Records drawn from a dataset
>>>>>

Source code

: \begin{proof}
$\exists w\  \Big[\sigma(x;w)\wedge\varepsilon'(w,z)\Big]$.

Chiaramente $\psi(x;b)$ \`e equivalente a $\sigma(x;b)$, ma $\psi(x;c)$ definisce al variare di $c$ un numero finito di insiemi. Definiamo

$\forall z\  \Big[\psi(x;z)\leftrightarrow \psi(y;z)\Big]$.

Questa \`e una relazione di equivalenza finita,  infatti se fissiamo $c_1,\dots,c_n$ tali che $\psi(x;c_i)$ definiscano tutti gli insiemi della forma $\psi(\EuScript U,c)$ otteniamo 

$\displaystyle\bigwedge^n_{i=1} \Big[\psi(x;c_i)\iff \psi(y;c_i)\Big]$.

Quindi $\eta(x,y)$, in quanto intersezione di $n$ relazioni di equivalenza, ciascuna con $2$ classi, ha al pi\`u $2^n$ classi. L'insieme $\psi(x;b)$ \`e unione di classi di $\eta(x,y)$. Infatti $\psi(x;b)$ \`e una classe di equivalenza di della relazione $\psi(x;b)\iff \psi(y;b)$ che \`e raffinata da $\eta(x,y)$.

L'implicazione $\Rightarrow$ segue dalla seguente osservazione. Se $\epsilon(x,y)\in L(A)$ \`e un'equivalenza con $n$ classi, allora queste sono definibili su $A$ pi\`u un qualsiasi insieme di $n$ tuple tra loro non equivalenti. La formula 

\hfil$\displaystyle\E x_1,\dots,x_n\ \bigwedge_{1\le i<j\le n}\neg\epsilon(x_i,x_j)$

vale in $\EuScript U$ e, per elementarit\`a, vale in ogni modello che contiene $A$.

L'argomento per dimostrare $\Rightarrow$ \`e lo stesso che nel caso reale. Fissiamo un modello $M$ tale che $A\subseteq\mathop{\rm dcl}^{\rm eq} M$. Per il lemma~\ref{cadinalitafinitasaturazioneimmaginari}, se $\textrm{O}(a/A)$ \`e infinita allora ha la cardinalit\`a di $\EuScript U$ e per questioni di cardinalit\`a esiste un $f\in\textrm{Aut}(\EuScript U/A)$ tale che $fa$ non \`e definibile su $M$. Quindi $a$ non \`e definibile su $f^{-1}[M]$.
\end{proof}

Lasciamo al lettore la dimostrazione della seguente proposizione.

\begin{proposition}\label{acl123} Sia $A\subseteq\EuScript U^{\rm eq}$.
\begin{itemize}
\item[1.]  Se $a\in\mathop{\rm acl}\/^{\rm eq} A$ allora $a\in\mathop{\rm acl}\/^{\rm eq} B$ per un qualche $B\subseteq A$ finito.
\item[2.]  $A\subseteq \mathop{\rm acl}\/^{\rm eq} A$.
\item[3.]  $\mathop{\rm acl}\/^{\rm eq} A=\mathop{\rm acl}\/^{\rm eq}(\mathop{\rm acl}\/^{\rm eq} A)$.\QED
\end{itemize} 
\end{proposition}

<<<<<

Task brief
Copy every line from the records above that contains the word "mathop".

Solved problem
L'argomento per dimostrare $\Rightarrow$ \`e lo stesso che nel caso reale. Fissiamo un modello $M$ tale che $A\subseteq\mathop{\rm dcl}^{\rm eq} M$. Per il lemma~\ref{cadinalitafinitasaturazioneimmaginari}, se $\textrm{O}(a/A)$ \`e infinita allora ha la cardinalit\`a di $\EuScript U$ e per questioni di cardinalit\`a esiste un $f\in\textrm{Aut}(\EuScript U/A)$ tale che $fa$ non \`e definibile su $M$. Quindi $a$ non \`e definibile su $f^{-1}[M]$.
\item[1.]  Se $a\in\mathop{\rm acl}\/^{\rm eq} A$ allora $a\in\mathop{\rm acl}\/^{\rm eq} B$ per un qualche $B\subseteq A$ finito.
\item[2.]  $A\subseteq \mathop{\rm acl}\/^{\rm eq} A$.
\item[3.]  $\mathop{\rm acl}\/^{\rm eq} A=\mathop{\rm acl}\/^{\rm eq}(\mathop{\rm acl}\/^{\rm eq} A)$.\QED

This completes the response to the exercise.